Indië als afzetmarkt
Nadat de VOC in 1796 genationaliseerd werd, kwamen al diens gebieden in het bezit van de recent opgerichte Bataafse Republiek. Van die bezittingen in de archipel waren er toen echter nog maar weinig over, want de Britten hadden nagenoeg alles van de VOC veroverd. Nadat Napoleon was verslagen, werd in 1816 het overgebleven gebied officieel overgedragen aan het nieuwe Verenigd Koninkrijk der Nederlanden. De nationalisatie van de kolonie, in combinatie met industrialisering en imperialisme, luidde een nieuwe fase in. De handelsposten van de VOC-besturen waren verleden tijd, Indië werd meer als ‘bezit’ gezien dat geëxploiteerd kon worden. In de loop van de negentiende eeuw ontwikkelde hier zich de ‘koloniale staat’: een kolonie met eigen bestuur, wetten en belastingsystemen. Om die koloniale staat draaiend te houden, waren meer ambtenaren en militairen nodig. Dit betekende ook een toename van de Europese bevolking in de kolonie, wat een opleving van de jeneverafzet tot gevolg had.
Indië was maar een bescheiden markt: jenever werd overwegend gedronken door de brede, lage sociale klassen in Europa en deze groepen waren er niet grootschalig in de kolonie. Naarmate de omvang van de Europese bevolking in de kolonie toenam – deze was aan de vooravond van de Japanse inval ongeveer 360.000 - nam ook de afzetmarkt toe. Gedurende het interbellum was Nederlands-Indië de op één na grootste afzetmarkt voor Schiedam, de grootste jeneverproducerende stad in Nederland, na de Afrikaanse westkust.[11]
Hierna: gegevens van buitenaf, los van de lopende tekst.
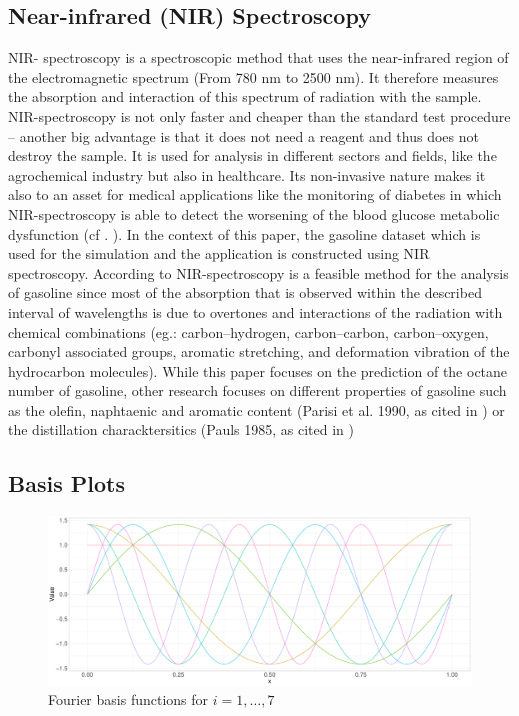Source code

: \documentclass[11pt,twoside,a4paper]{article}
\begin{document}
	\subsection{Near-infrared (NIR) Spectroscopy}
	NIR- spectroscopy is a spectroscopic method that uses the near-infrared region of the electromagnetic spectrum (From 780 nm to 2500 nm). It therefore measures the absorption and interaction of this spectrum of radiation with the sample. NIR-spectroscopy is not only faster and cheaper than the standard test procedure – another big advantage is that it does not need a reagent and thus does not destroy the sample. It is used for analysis in different sectors and fields, like the agrochemical industry but also in healthcare. Its non-invasive nature makes it also to an asset for medical applications like the monitoring of diabetes in which NIR-spectroscopy is able to detect the worsening of the blood glucose metabolic dysfunction (cf . \cite{FR_li_et_al_2020}). In the context of this paper, the gasoline dataset which is used for the simulation and the application is constructed using NIR spectroscopy. According to \cite{Bohacs_Ovadi_Salgo1998} NIR-spectroscopy is a feasible method for the analysis of gasoline since most of the absorption that is observed within the described interval of wavelengths is due to overtones and interactions of the radiation with chemical combinations (eg.: carbon–hydrogen, carbon–carbon, carbon–oxygen, carbonyl associated groups, aromatic stretching, and deformation vibration of the hydrocarbon molecules). While this paper focuses on the prediction of the octane number of gasoline, other research focuses  on different properties of gasoline such as the olefin, naphtaenic and aromatic content (Parisi et al. 1990, as cited in \cite{Bohacs_Ovadi_Salgo1998}) or the distillation characktersitics (Pauls 1985, as cited in \cite{Bohacs_Ovadi_Salgo1998})

	
	\subsection{Basis Plots}
	
	\begin{figure}[H]\label{fourier_basis}
		\includegraphics[width = \textwidth]{../Graphics/Fourier_Basis.pdf}
		\caption{Fourier basis functions for $i = 1,\dots,7$}
	\end{figure}
	
\end{document}
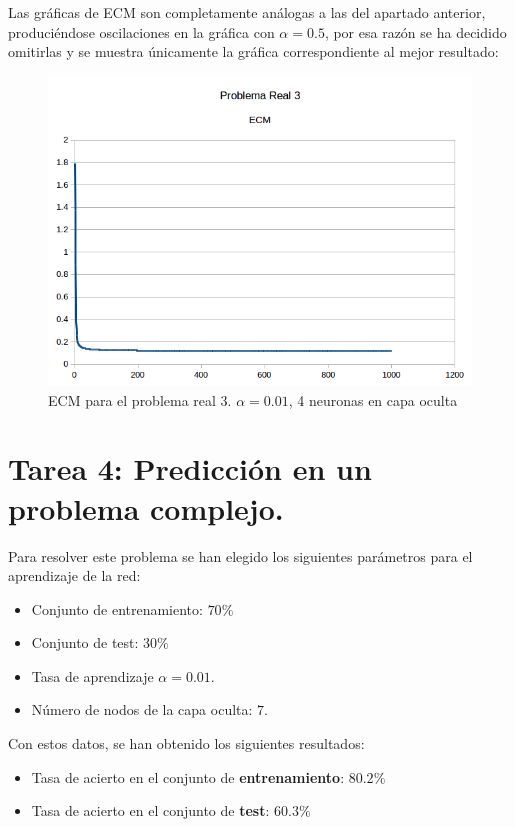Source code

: \documentclass[spanish]{assignment}
\begin{document}
	Las gráficas de ECM son completamente análogas a las del apartado anterior, produciéndose oscilaciones en la gráfica con $\alpha = 0.5$, por esa razón se ha decidido omitirlas y se muestra únicamente la gráfica correspondiente al mejor resultado:	
	\begin{figure}[h]
		\centering
		\includegraphics[scale=0.4]{PR3ECM.png}		
		\caption{ECM para el problema real 3. $\alpha = 0.01$, 4 neuronas en capa oculta}				
	\end{figure}

	\section{Tarea 4: Predicción en un problema complejo.}
	Para resolver este problema se han elegido los siguientes parámetros para el aprendizaje de la red:
	\begin{itemize}
		\item Conjunto de entrenamiento: $70\%$
		\item Conjunto de test: $30\%$
		\item Tasa de aprendizaje $\alpha = 0.01$.		
		\item Número de nodos de la capa oculta: $7$.
	\end{itemize}
	
	Con estos datos, se han obtenido los siguientes resultados:
	\begin{itemize}
		\item Tasa de acierto en el conjunto de \textbf{entrenamiento}: $80.2\%$
		\item Tasa de acierto en el conjunto de \textbf{test}: $60.3\%$
	\end{itemize}
	
\end{document}
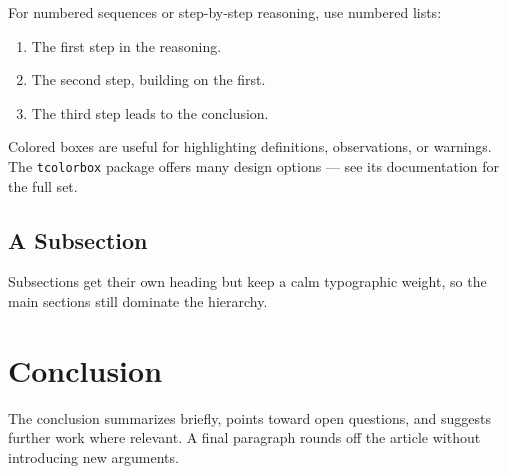 \documentclass[12pt]{article}
\begin{document}
For numbered sequences or step-by-step reasoning, use numbered
lists:
\begin{enumerate}
  \item The first step in the reasoning.
  \item The second step, building on the first.
  \item The third step leads to the conclusion.
\end{enumerate}

\begin{tcolorbox}[colback=Beige, colframe=DarkSlateGray, title=Note]
  Colored boxes are useful for highlighting definitions,
  observations, or warnings. The \texttt{tcolorbox} package
  offers many design options --- see its documentation for
  the full set.
\end{tcolorbox}

\subsection{A Subsection}

Subsections get their own heading but keep a calm typographic
weight, so the main sections still dominate the hierarchy.


\section{Conclusion}

The conclusion summarizes briefly, points toward open questions,
and suggests further work where relevant. A final paragraph rounds
off the article without introducing new arguments.




\end{document}
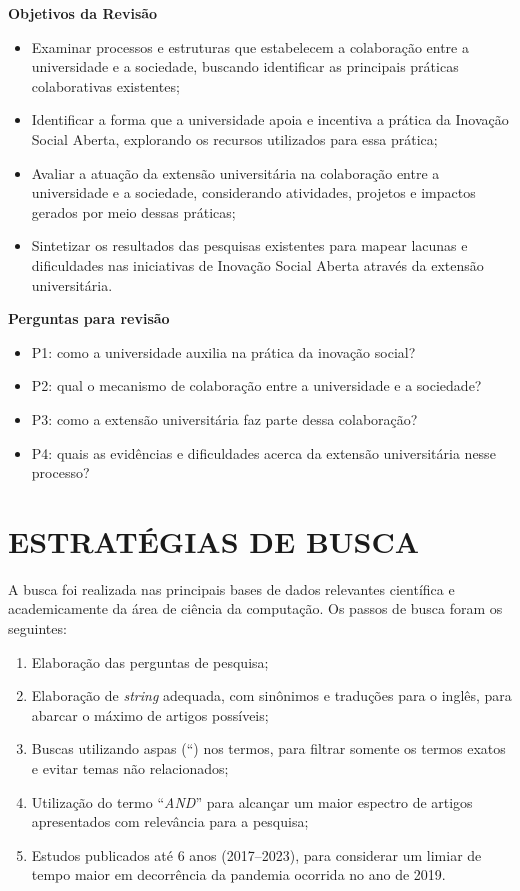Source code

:\textbf{Objetivos da Revisão}
\begin{itemize}
    \item Examinar processos e estruturas que estabelecem a colaboração entre a universidade e a sociedade, buscando identificar as principais práticas colaborativas existentes;
    \item Identificar a forma que a universidade apoia e incentiva a prática da Inovação Social Aberta, explorando os recursos utilizados para essa prática;
    \item Avaliar a atuação da extensão universitária na colaboração entre a universidade e a sociedade, considerando atividades, projetos e impactos gerados por meio dessas práticas;
    \item Sintetizar os resultados das pesquisas existentes para mapear lacunas e dificuldades nas iniciativas de Inovação Social Aberta através da extensão universitária.
    \par\vspace{1\baselineskip}
\end{itemize}

\textbf{Perguntas para revisão}
\begin{itemize}
    \item P1: como a universidade auxilia na prática da inovação social?
    \item P2: qual o mecanismo de colaboração entre a universidade e a sociedade? \cite{brunswicker2018}
    \item P3: como a extensão universitária faz parte dessa colaboração?
    \item P4: quais as evidências e dificuldades acerca da extensão universitária nesse processo? 
\end{itemize}

\section{ESTRATÉGIAS DE BUSCA}
A busca foi realizada nas principais bases de dados relevantes científica e academicamente da área de ciência da computação. Os passos de busca foram os seguintes:
\begin{enumerate}
    \item Elaboração das perguntas de pesquisa;
    \item Elaboração de \textit{string} adequada, com sinônimos e traduções para o inglês, para abarcar o máximo de artigos possíveis;
    \item Buscas utilizando aspas (“) nos termos, para filtrar somente os termos exatos e evitar temas não relacionados;
    \item Utilização do termo “\textit{AND}” para alcançar um maior espectro de artigos apresentados com relevância para a pesquisa;
    \item Estudos publicados até 6 anos (2017–2023), para considerar um limiar de tempo maior em decorrência da pandemia ocorrida no ano de 2019. 
\end{enumerate}

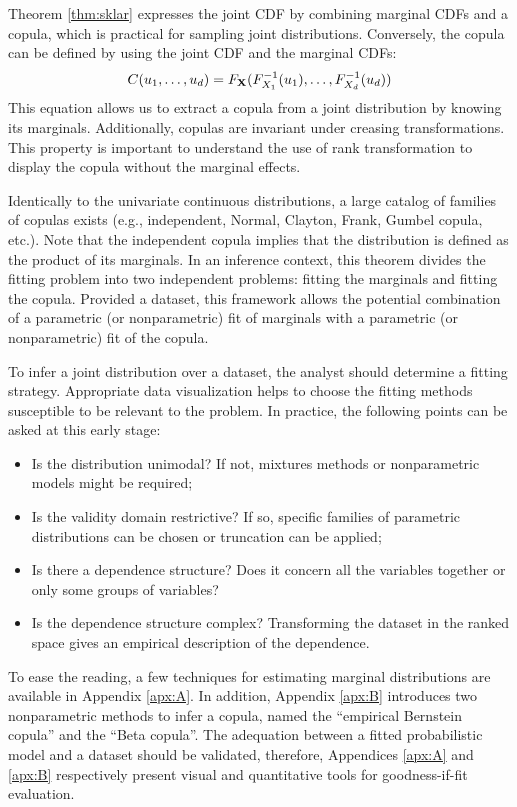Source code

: Theorem \ref{thm:sklar} expresses the joint CDF by combining marginal CDFs and a copula, which is practical for sampling joint distributions. 
Conversely, the copula can be defined by using the joint CDF and the marginal CDFs: 
\begin{equation}
    C(u_1, \dots, u_d) = F_{{\bf X}}(F^{-1}_{X_1}(u_1), \dots, F^{-1}_{X_d}(u_d))
\end{equation}
This equation allows us to extract a copula from a joint distribution by knowing its marginals.
Additionally, copulas are invariant under creasing transformations. 
This property is important to understand the use of rank transformation to display the copula without the marginal effects.     

Identically to the univariate continuous distributions, a large catalog of families of copulas exists (e.g., independent, Normal, Clayton, Frank, Gumbel copula, etc.). 
Note that the independent copula implies that the distribution is defined as the product of its marginals. 
In an inference context, this theorem divides the fitting problem into two independent problems: fitting the marginals and fitting the copula. 
Provided a dataset, this framework allows the potential combination of a parametric (or nonparametric) fit of marginals with a parametric (or nonparametric) fit of the copula. 

To infer a joint distribution over a dataset, the analyst should determine a fitting strategy. 
Appropriate data visualization helps to choose the fitting methods susceptible to be relevant to the problem. 
In practice, the following points can be asked at this early stage:
\begin{itemize}
    \item Is the distribution unimodal? If not, mixtures methods or nonparametric models might be required;
    \item Is the validity domain restrictive? If so, specific families of parametric distributions can be chosen or truncation can be applied;
    \item Is there a dependence structure? Does it concern all the variables together or only some groups of variables? 
    \item Is the dependence structure complex? Transforming the dataset in the ranked space gives an empirical description of the dependence. 
\end{itemize} 

To ease the reading, a few techniques for estimating marginal distributions are available in Appendix \ref{apx:A}. 
In addition, Appendix \ref{apx:B} introduces two nonparametric methods to infer a copula, named the ``empirical Bernstein copula'' and the ``Beta copula''. 
The adequation between a fitted probabilistic model and a dataset should be validated, therefore, Appendices \ref{apx:A} and \ref{apx:B} respectively present visual and quantitative tools for goodness-if-fit evaluation.


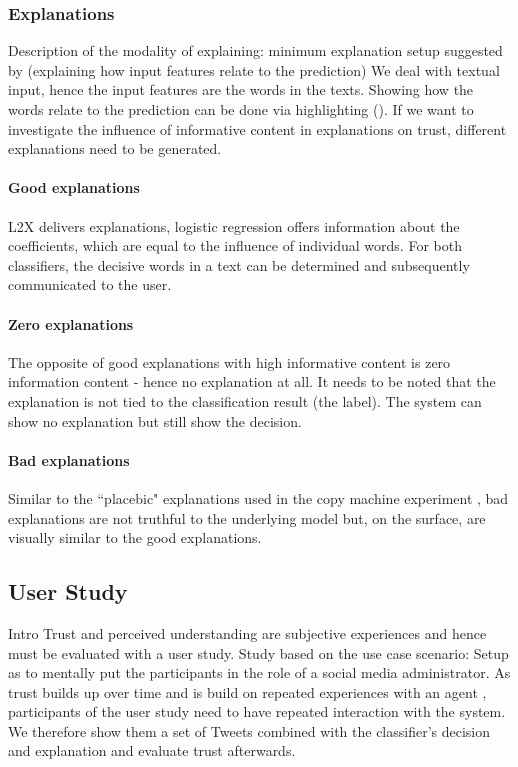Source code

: \subsubsection{Explanations}
Description of the modality of explaining:\newline
minimum explanation setup suggested by \cite{goodman16eu} (explaining how input features relate to the prediction)\newline
We deal with textual input, hence the input features are the words in the texts. Showing how the words relate to the prediction can be done via highlighting (\cite{arras2017relevant, chen2012detecting, feng2018pathologies}).\newline
If we want to investigate the influence of informative content in explanations on trust, different explanations need to be generated.
\paragraph{Good explanations}
L2X delivers explanations, logistic regression offers information about the coefficients, which are equal to the influence of individual words. For both classifiers, the decisive words in a text can be determined and subsequently communicated to the user.
\paragraph{Zero explanations}
The opposite of good explanations with high informative content is zero information content - hence no explanation at all. It needs to be noted that the explanation is not tied to the classification result (the label). The system can show no explanation but still show the decision. 
\paragraph{Bad explanations}
Similar to the ``placebic" explanations used in the copy machine experiment \cite{langer1978mindlessness}, bad explanations are not truthful to the underlying model but, on the surface, are visually similar to the good explanations.  




\subsection{User Study}
Intro\newline
Trust and perceived understanding are subjective experiences and hence must be evaluated with a user study. Study based on the use case scenario: Setup as to mentally put the participants in the role of a social media administrator.\newline
As trust builds up over time and is build on repeated experiences with an agent \cite{rempel1985trust}, participants of the user study need to have repeated interaction with the system. We therefore show them a set of Tweets combined with the classifier's decision and explanation and evaluate trust afterwards.\newline


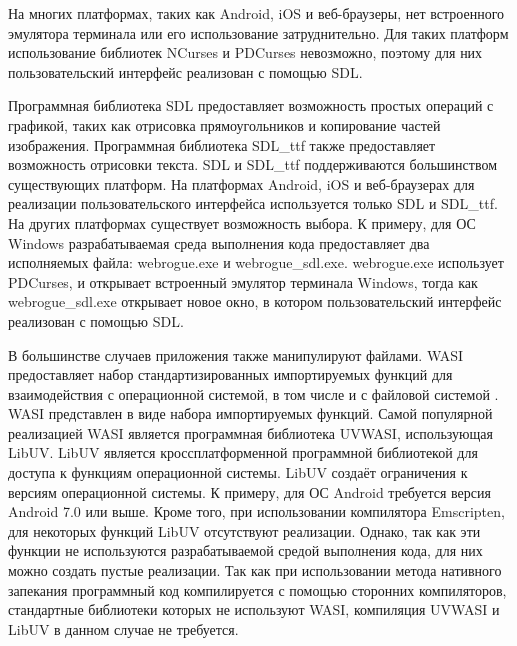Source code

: На многих платформах, таких как Android, iOS и веб-браузеры, нет встроенного эмулятора терминала или его использование затруднительно.
Для таких платформ использование библиотек NCurses и PDCurses невозможно, поэтому для них пользовательский интерфейс реализован с помощью SDL.

Программная библиотека SDL предоставляет возможность простых операций с графикой, таких как отрисовка прямоугольников и копирование частей изображения.
Программная библиотека SDL\_ttf также предоставляет возможность отрисовки текста.
SDL и SDL\_ttf поддерживаются большинством существующих платформ.
На платформах Android, iOS и веб-браузерах для реализации пользовательского интерфейса используется только SDL и SDL\_ttf.
На других платформах существует возможность выбора. 
К примеру, для ОС Windows разрабатываемая среда выполнения кода предоставляет два исполняемых файла: webrogue.exe и webrogue\_sdl.exe.
webrogue.exe использует PDCurses, и открывает встроенный эмулятор терминала Windows, тогда как webrogue\_sdl.exe открывает новое окно, в котором пользовательский интерфейс реализован с помощью SDL.

В большинстве случаев приложения также манипулируют файлами.
WASI предоставляет набор стандартизированных импортируемых функций для взаимодействия с операционной системой, в том числе и с файловой системой \cite{WASI}.
WASI представлен в виде набора импортируемых функций.
Самой популярной реализацией WASI является программная библиотека UVWASI, использующая LibUV.
LibUV является кроссплатформенной программной библиотекой для доступа к функциям операционной системы.
LibUV создаёт ограничения к версиям операционной системы. 
К примеру, для ОС Android требуется версия Android 7.0 или выше.
Кроме того, при использовании компилятора Emscripten, для некоторых функций LibUV отсутствуют реализации.
Однако, так как эти функции не используются разрабатываемой средой выполнения кода, для них можно создать пустые реализации.
Так как при использовании метода нативного запекания программный код компилируется с помощью сторонних компиляторов, стандартные библиотеки которых не используют WASI, компиляция UVWASI и LibUV в данном случае не требуется.
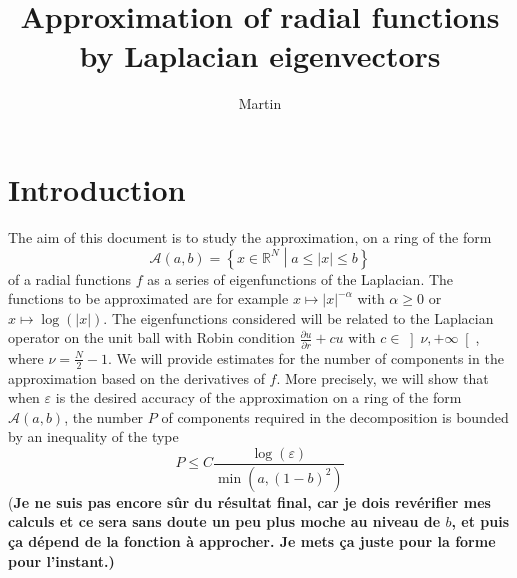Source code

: \documentclass[11pt,a4paper]{article}
\author{Martin}
\title{Approximation of radial functions by Laplacian eigenvectors}
\begin{document}
\maketitle
\theoremstyle{plain}
\newtheorem{The}{Theorem}[section]
\newtheorem{Prop}{Proposition}[section]
\newtheorem{Cor}{Corollary}[section]
\newtheorem{Lem}{Lemma}[section]

\theoremstyle{definition}
\newtheorem{Rem}{Remark}[section]
\newtheorem{Def}{Definition}[section]
\newcommand{\enstq}[2]{\left\{#1\mathrel{}\middle|\mathrel{}#2\right\}}
\newcommand{\Lp}[2]{L^#1(#2)}
\newcommand{\Sob}[3]{W^{#1,#2}(#3)}
\newcommand{\RN}[0]{\mathbb{R}^N}
\newcommand{\R}[0]{\mathbb{R}}
\newcommand{\norm}[1]{\left\|#1\right\|}
\newcommand{\sinc}[0]{\textup{sinc}}
\newcommand{\functionDef}[5]{\begin{array}{lllll}
#1 & : & #2 & \longrightarrow & #3 \\
 & & #4 & \longmapsto &\displaystyle #5 \\
\end{array}}
\newcommand{\N}{\mathbb{N}}
\newcommand{\D}{\mathbb{D}}
\newcommand{\A}{\mathcal{A}_{a,b}}
\newcommand{\Crad}{C^\infty_{c,rad}(B)}
\newcommand{\Lrad}{L^2_{rad}(B)}
\newcommand{\Lradab}{L^2_{rad}(\mathcal{A}_{a,b})}
\newcommand{\duality}[2]{\left\langle #1,#2\right\rangle}
\newcommand{\Hrad}{H^1_{rad}(B)}
\newcommand{\Hzrad}{H^1_{0,rad}(B)}

\section{Introduction}
The aim of this document is to study the approximation, on a ring of the form \[\mathcal{A}(a,b) = \enstq{x \in \RN}{a\leq |x| \leq b}\] of a radial functions $f$ as a series of eigenfunctions of the Laplacian. The functions to be approximated are for example $x \mapsto |x|^{-\alpha}$ with $\alpha \geq 0$ or $x \mapsto \log(|x|)$. The eigenfunctions considered will be related to the Laplacian operator on the unit ball with Robin condition $\frac{\partial u}{\partial r} + cu$ with $c\in \left] \nu, +\infty\right[$, where $\nu = \frac{N}{2}-1$. We will provide estimates for the number of components in the approximation based on the derivatives of $f$. More precisely, we will show that when $\varepsilon$ is the desired accuracy of the approximation on a ring of the form $\mathcal{A}(a,b)$, the number $P$ of components required in the decomposition is bounded by an inequality of the type
\[ P \leq C\frac{\log(\varepsilon)}{\min(a,(1-b)^2)}\]  
(\textbf{Je ne suis pas encore sûr du résultat final, car je dois revérifier mes calculs et ce sera sans doute un peu plus moche au niveau de $b$, et puis ça dépend de la fonction à approcher. Je mets ça juste pour la forme pour l'instant.) }
\end{document}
Deze afzet was vrijwel uitsluitend afhankelijk van import uit het moederland. Lokale productie in Indonesië was eigenlijk niet mogelijk, omdat de benodigde granen niet voorhanden waren. Enkele pogingen om een jeneverstokerij daar te beginnen waren onsuccesvol. De Schiedamsche Courant bericht in 1900 bijna schertsend: ‘Schiedam krijgt voor Indië een concurrent te Semarang’, waar een fabriek zou worden gebouwd om jenever uit rijst te stoken.[12] Wel werden onder andere arak en djakan geproduceerd uit respectievelijk rijst en suikerriet.
In de meer oostelijke delen van Indië werd de zeer populaire versterkte palmwijn nog wel eens ‘jenever’ genoemd. De missionaris H. Geurtjens klaagde in 1933 over het grootschalige en toenemende drankmisbruik onder het volk van Zuid Nieuw-Guinea, dat al met een epidemie aan ‘venerische’ ziektes te kampen had. ‘Op vele plaatsen is de palmwijn de gewone volksdrank en geeft daar ook geen aanleiding tot ernstige misbruiken’, schreef de zendeling in zijn brief aan de krant. ‘Deze palmwijn laten gisten en overhalen, om er arak of jenever uit te bereiden, is een klein kunstje. Dit is verboden bij de wet, doch dat verbod lijkt veel op een paskwil in een zoo uitgestrekt woest gebied zonder toezicht.’[13]
De jenever die in Indië aankwam, werd voor een aanzienlijk deel verder geëxporteerd. De rekenboeken van Blankenheym & Nolet uit 1927 laten zien dat hun Sleutel-jenever veel andere bestemmingen had in Azië: via Batavia werd een enkele keer geleverd aan Osaka, Japan en onder de vele bestellingen die naar Colombo, Ceylon (nu Sri Lanka) gingen, zaten enkele ladingen met Hong Kong en Shanghai als eindbestemming.[14]
Na de Nederlandse capitulatie van mei 1940, leek de Duitse bezetter de jeneverexport nog te gedogen: het werd Nederland niet onmogelijk gemaakt geld te verdienen aan hun industrie zolang het de vijanden van het Derde Rijk niet (teveel) hielp. Pas toen de graantekorten tijdens de oorlog toenamen, kwam er aan de grondstoffendistributie een einde en lag het stookproces stil. Wel kon er in ruil voor specerijen en citronella-olie nog jenever worden geleverd door de Bols-fabriek in Bella Vista, Argentinië. ‘En dit is voorwaar een goede ruil’, beweerde het Soerabaijasch Handelsblad in maart 1941 opvallend luchtig, ‘want stel, dat wij citronella-olie met specerijen moesten drinken in plaats van Bols.’[15]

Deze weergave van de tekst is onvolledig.